The Fourth Branch of Government: Corporate Media Complicity from Miami to Iraq
by Peter Gelderloos
Many people have stated that the Media are the "fourth branch of government." What we are supposed to infer from this sentiment is that the media's responsibility to inform the populace is essential to the healthy functioning of the democracy. However, the old adage takes on a new meaning in light of the corporate media's invisible role in facilitating police brutality against protestors in Miami, the war of conquest in Iraq, and other crimes committed by the government, or by the corporations the government serves.
In Miami, which was to host the hemisphere's fat cats for the Free Trade Area of the Americas (FTAA, or "NAFTA on steroids") summit, corporate news sources became the police department's de facto Public Relations office. For weeks in advance of the summit, and accompanying protest, corporate media in Miami uncritically broadcast police misrepresentations and fearmongering, lending a stage to threatening prophesies of hordes of "violent anarchists" who would descend on the city and cause millions of dollars in property damage. The police PR campaign was so successful that Miami police got $8.5 million from Washington, notably in Bush's $87 billion Iraq reconstruction bill, for extra security, and Police Chief Timoney got tacit permission to line the streets with 2,500 riot cops, some carrying submachine guns, and even bring out tank-like Armored Personnel Carriers.
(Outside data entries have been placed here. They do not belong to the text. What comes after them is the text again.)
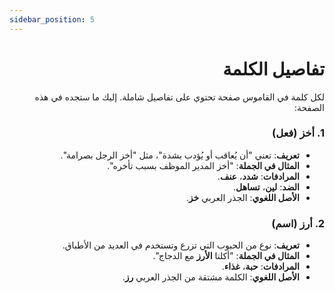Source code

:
```yaml
---
sidebar_position: 5
---
```


<div dir="rtl">

# تفاصيل الكلمة

لكل كلمة في القاموس صفحة تحتوي على تفاصيل شاملة. إليك ما ستجده في هذه الصفحة:

### 1. **أخز** (فعل)
- **تعريف**: تعني "أن يُعاقب أو يُؤدب بشدة"، مثل "أخز الرجل بصرامة".
- **المثال في الجملة**: "أخز المدير الموظف بسبب تأخره".
- **المرادفات**: **شدد**، **عنف**.
- **الضد**: **لين**، **تساهل**.
- **الأصل اللغوي**: الجذر العربي **خز**.

### 2. **أرز** (اسم)
- **تعريف**: نوع من الحبوب التي تزرع وتستخدم في العديد من الأطباق.
- **المثال في الجملة**: "أكلنا **الأرز** مع الدجاج".
- **المرادفات**: **حبة**، **غذاء**.
- **الأصل اللغوي**: الكلمة مشتقة من الجذر العربي **رز**.

</div>

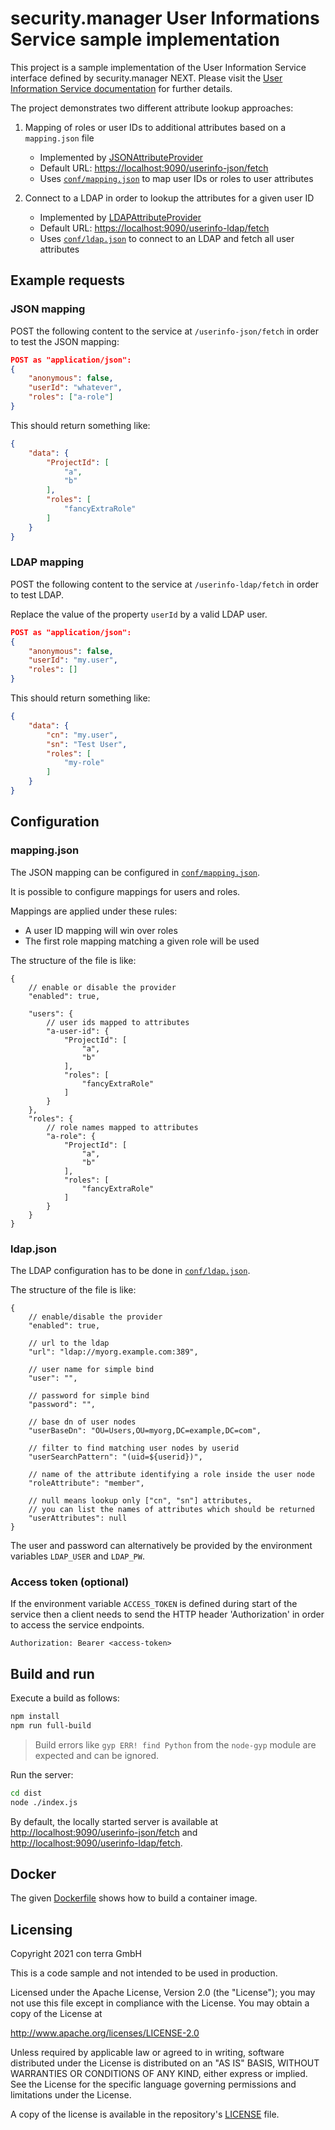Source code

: # security.manager User Informations Service sample implementation

This project is a sample implementation of the User Information Service interface defined by security.manager NEXT.
Please visit the [User Information Service documentation](https://docs.conterra.de/en/securitymanager-next/latest/reference/extensions/userinfoservice.html) for further details.

The project demonstrates two different attribute lookup approaches:

   1. Mapping of roles or user IDs to additional attributes based on a `mapping.json` file
      - Implemented by [JSONAttributeProvider](./src/jsonmapping/JSONAttributeProvider.ts)
      - Default URL: <https://localhost:9090/userinfo-json/fetch>
      - Uses [`conf/mapping.json`](./resources/mapping.json) to map user IDs or roles to user attributes

   2. Connect to a LDAP in order to lookup the attributes for a given user ID
      - Implemented by [LDAPAttributeProvider](./src/ldap/LDAPAttributeProvider.ts)
      - Default URL: <https://localhost:9090/userinfo-ldap/fetch>
      - Uses [`conf/ldap.json`](./resources/ldap.json) to connect to an LDAP and fetch all user attributes

## Example requests

### JSON mapping

POST the following content to the service at `/userinfo-json/fetch` in order to test the JSON mapping:

```json
POST as "application/json":
{
    "anonymous": false,
    "userId": "whatever",
    "roles": ["a-role"]
}
```

This should return something like:

```json
{
    "data": {
        "ProjectId": [
            "a",
            "b"
        ],
        "roles": [
            "fancyExtraRole"
        ]
    }
}
```

### LDAP mapping

POST the following content to the service at `/userinfo-ldap/fetch` in order to test LDAP.

Replace the value of the property `userId` by a valid LDAP user.

```json
POST as "application/json":
{
    "anonymous": false,
    "userId": "my.user",
    "roles": []
}
```

This should return something like:

```json
{
    "data": {
        "cn": "my.user",
        "sn": "Test User",
        "roles": [
            "my-role"
        ]
    }
}
```

## Configuration

### mapping.json

The JSON mapping can be configured in [`conf/mapping.json`](./resources/mapping.json).

It is possible to configure mappings for users and roles.

Mappings are applied under these rules:

- A user ID mapping will win over roles
- The first role mapping matching a given role will be used

The structure of the file is like:

```jsonc
{
    // enable or disable the provider
    "enabled": true,

    "users": {
        // user ids mapped to attributes
        "a-user-id": {
            "ProjectId": [
                "a",
                "b"
            ],
            "roles": [
                "fancyExtraRole"
            ]
        }
    },
    "roles": {
        // role names mapped to attributes
        "a-role": {
            "ProjectId": [
                "a",
                "b"
            ],
            "roles": [
                "fancyExtraRole"
            ]
        }
    }
}
```

### ldap.json

The LDAP configuration has to be done in [`conf/ldap.json`](./resources/ldap.json).

The structure of the file is like:

```jsonc
{
    // enable/disable the provider
    "enabled": true,

    // url to the ldap
    "url": "ldap://myorg.example.com:389",

    // user name for simple bind
    "user": "",

    // password for simple bind
    "password": "",

    // base dn of user nodes
    "userBaseDn": "OU=Users,OU=myorg,DC=example,DC=com",

    // filter to find matching user nodes by userid
    "userSearchPattern": "(uid=${userid})",

    // name of the attribute identifying a role inside the user node
    "roleAttribute": "member",

    // null means lookup only ["cn", "sn"] attributes,
    // you can list the names of attributes which should be returned
    "userAttributes": null
}
```

The user and password can alternatively be provided by the environment variables `LDAP_USER` and `LDAP_PW`.

### Access token (optional)

If the environment variable `ACCESS_TOKEN` is defined during start of the service then a client needs to send the HTTP header 'Authorization' in order to access the service endpoints.

```plain
Authorization: Bearer <access-token>
```

## Build and run

Execute a build as follows:

```sh
npm install
npm run full-build
```

> Build errors like `gyp ERR! find Python` from the `node-gyp` module are expected and can be ignored.

Run the server:

```sh
cd dist
node ./index.js
```

By default, the locally started server is available at <http://localhost:9090/userinfo-json/fetch> and <http://localhost:9090/userinfo-ldap/fetch>.

## Docker

The given [Dockerfile](./Dockerfile) shows how to build a container image.

## Licensing

Copyright 2021 con terra GmbH

This is a code sample and not intended to be used in production.

Licensed under the Apache License, Version 2.0 (the "License"); you may not use this file except in compliance with the License. You may obtain a copy of the License at

<http://www.apache.org/licenses/LICENSE-2.0>

Unless required by applicable law or agreed to in writing, software distributed under the License is distributed on an "AS IS" BASIS, WITHOUT WARRANTIES OR CONDITIONS OF ANY KIND, either express or implied. See the License for the specific language governing permissions and limitations under the License.

A copy of the license is available in the repository's [LICENSE](LICENSE) file.
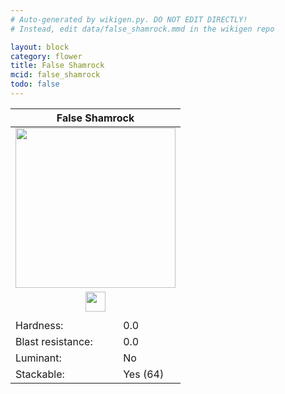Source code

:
```yaml
---
# Auto-generated by wikigen.py. DO NOT EDIT DIRECTLY!
# Instead, edit data/false_shamrock.mmd in the wikigen repo

layout: block
category: flower
title: False Shamrock
mcid: false_shamrock
todo: false
---
```


<table class="block-info"><thead><tr>
<th colspan=2>False Shamrock</th>
</tr></thead><tbody><tr>
<tr><td colspan=2 style="text-align:center"><img src="/allotment/img/textures/allotment/false_shamrock.png" width="256" height="256" alt="" class="preview-icon"></td></tr>
<tr><td colspan=2 style="text-align:center"><img src="/allotment/img/inventory_textures/allotment/false_shamrock.png" width="32" height="32" alt="" class="inventory-icon"></td></tr>
<tr><td colspan=2 style="text-align:center"><span class="tool-info tool-none tool-level-0" title="Does not require or break faster with any tool"></span></td></tr>
<tr><td>Hardness:</td><td>0.0</td></tr>
<tr><td>Blast resistance:</td><td>0.0</td></tr>
<tr><td>Luminant:</td><td>No</td></tr>
<tr><td>Stackable:</td><td>Yes (64)</td></tr>
</tr></tbody></table>

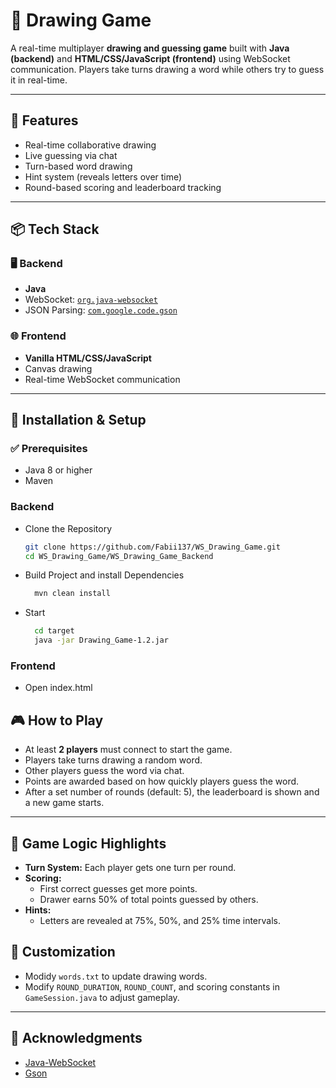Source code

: # 🎨 Drawing Game

A real-time multiplayer **drawing and guessing game** built with **Java (backend)** and **HTML/CSS/JavaScript (frontend)** using WebSocket communication. Players take turns drawing a word while others try to guess it in real-time.

---

## 📌 Features

- Real-time collaborative drawing
- Live guessing via chat
- Turn-based word drawing
- Hint system (reveals letters over time)
- Round-based scoring and leaderboard tracking

---

## 📦 Tech Stack

### 🖥 Backend

- **Java**
- WebSocket: [`org.java-websocket`](https://github.com/TooTallNate/Java-WebSocket)
- JSON Parsing: [`com.google.code.gson`](https://github.com/google/gson)

### 🌐 Frontend

- **Vanilla HTML/CSS/JavaScript**
- Canvas drawing
- Real-time WebSocket communication

---

## 🚀 Installation & Setup

### ✅ Prerequisites

- Java 8 or higher  
- Maven

### Backend

- Clone the Repository
  ```bash
  git clone https://github.com/Fabii137/WS_Drawing_Game.git
  cd WS_Drawing_Game/WS_Drawing_Game_Backend
  ```
- Build Project and install Dependencies
  ```bash
    mvn clean install
  ```

- Start
  ```bash
    cd target
    java -jar Drawing_Game-1.2.jar
  ```
### Frontend
- Open index.html

## 🎮 How to Play

- At least **2 players** must connect to start the game.
- Players take turns drawing a random word.
- Other players guess the word via chat.
- Points are awarded based on how quickly players guess the word.
- After a set number of rounds (default: 5), the leaderboard is shown and a new game starts.

---

## 🧠 Game Logic Highlights

- **Turn System:** Each player gets one turn per round.
- **Scoring:**
  - First correct guesses get more points.
  - Drawer earns 50% of total points guessed by others.
- **Hints:**
  - Letters are revealed at 75%, 50%, and 25% time intervals.


## 🔧 Customization
- Modidy `words.txt` to update drawing words.
- Modify `ROUND_DURATION`, `ROUND_COUNT`, and scoring constants in `GameSession.java` to adjust gameplay.

---


## 🙌 Acknowledgments

- [Java-WebSocket](https://github.com/TooTallNate/Java-WebSocket)
- [Gson](https://github.com/google/gson)
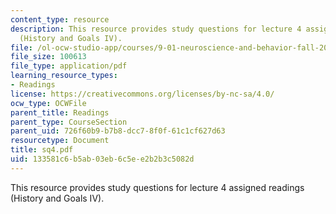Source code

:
 ```yaml
---
content_type: resource
description: This resource provides study questions for lecture 4 assigned readings
  (History and Goals IV).
file: /ol-ocw-studio-app/courses/9-01-neuroscience-and-behavior-fall-2003/133581c6b5ab03eb6c5ee2b2b3c5082d_sq4.pdf
file_size: 100613
file_type: application/pdf
learning_resource_types:
- Readings
license: https://creativecommons.org/licenses/by-nc-sa/4.0/
ocw_type: OCWFile
parent_title: Readings
parent_type: CourseSection
parent_uid: 726f60b9-b7b8-dcc7-8f0f-61c1cf627d63
resourcetype: Document
title: sq4.pdf
uid: 133581c6-b5ab-03eb-6c5e-e2b2b3c5082d
---
```

This resource provides study questions for lecture 4 assigned readings (History and Goals IV).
Without all the media support, it would have been a pretty risky career move for Chief Timoney to prepare for a protest by amassing a veritable army and decking it out for battle. And the cops on the streets on November 20th and 21st had clearly been authorized to act with impunity. How else can we explain the multitude of baseless arrests, so frequent some officers were heard complaining about having to invent the charges? How can we explain the ubiquitous acts of brutality--peaceful and injured protestors being pepper sprayed in the eyes, people shot in the back with rubber bullets multiple times while dispersing, entire crowds beaten by mobs of cops, arrested activists tortured, injured, and sexually assaulted while in jail? The climate of police repression leveled against activists in Miami, suffered by nearly everyone in the streets that day, students and union organizers, teenagers and grandparents, was described by many as a "police state." International solidarity activists with experience in Palestine or Iraq compared Timoney's police state to the military occupations in those countries, and a crucial part in any police state is media complicity.
Iraq is an apt comparison in other respects. Even more dramatically than in Miami, the corporate media made government atrocities possible in Iraq. How much support would Bush have gotten for his invasion if the big corporate media channels in the US were all reporting what independent media and foreign presses were saying since January, 2003--that Iraq was not involved with Al Qaida, had no part in the September 11th attacks, had no WMDs; that all the reports saying they were building nuclear weapons were hoaxes or forgeries; and that while Hussein was guilty of many atrocities, most were committed with US support and in any case were not as numerous as the atrocities committed by US allies like Colombia or Saudi Arabia? Of course, the President and his neoconservative cabinet still had the power to carry out their war without popular approval, but it would have been a poor decision considering that even with the media lying for them, they faced some of the largest, most quickly organized anti-war protests this country has seen.
In Iraq, as elsewhere, the media represented the interests of their corporate masters, who profited immensely from the invasion. They devoted hours every day to repeating the lies justifying an invasion, and gave little or no airtime to critics exposing the fallacies in Bush's propaganda. They certainly did no objective investigating of their own, and when the invasion started, everyone from FOX to CNN to the New York Times did their best to make the war as colorful, exciting, entertaining, and antiseptic as possible. A few months later, tens of thousands of Iraqis, and hundreds of Americans, are dead, many more are injured, and a nation has been transferred from one kind of slavery to another; meanwhile its museums, archives, and infrastructure have been destroyed, and its natural resources have been given away to US corporations. Is it unreasonable to suggest that the media companies that made the invasion expedient and advantageous for the Bush administration should be held accountable for all the suffering that has resulted?
In the aftermath of the invasion, as the occupation drags on, the US body count rises, and some lies become too apparent to ignore, the corporate media (except for FOX) have largely abandoned the neoconservatives sinking ship, like rats. They have begun suggesting that the occupation of Iraq may not be in US interests (nevermind the Iraqis), again pretending to be the nation's honest conscience and the government's stern critic, when just half a year ago they had their tongues firmly lodged in Bush's large intestine. The media played the same game in Miami, airing a few criticisms after the fact, when it was too late, to sell the illusion that they were "fair and balanced."
The American mass media are indeed an essential part of the government, telling the lies and inciting the fear or apathy that are required to keep the population in line. Corporate media are more effective as propaganda agencies than officially state-run media, because they have the appearance of independence (when in actuality mass media companies are owned by the same people who own the politicians). We need to hold the media accountable. Whatever punishment is deemed fit for Chief Timoney, or Bush and Rumsfeld, should also be dealt on Tom Brokaw and Rupert Murdoch, for there is no atrocity the politicians have committed without in some way being aided by their able propagandists in the corporate media.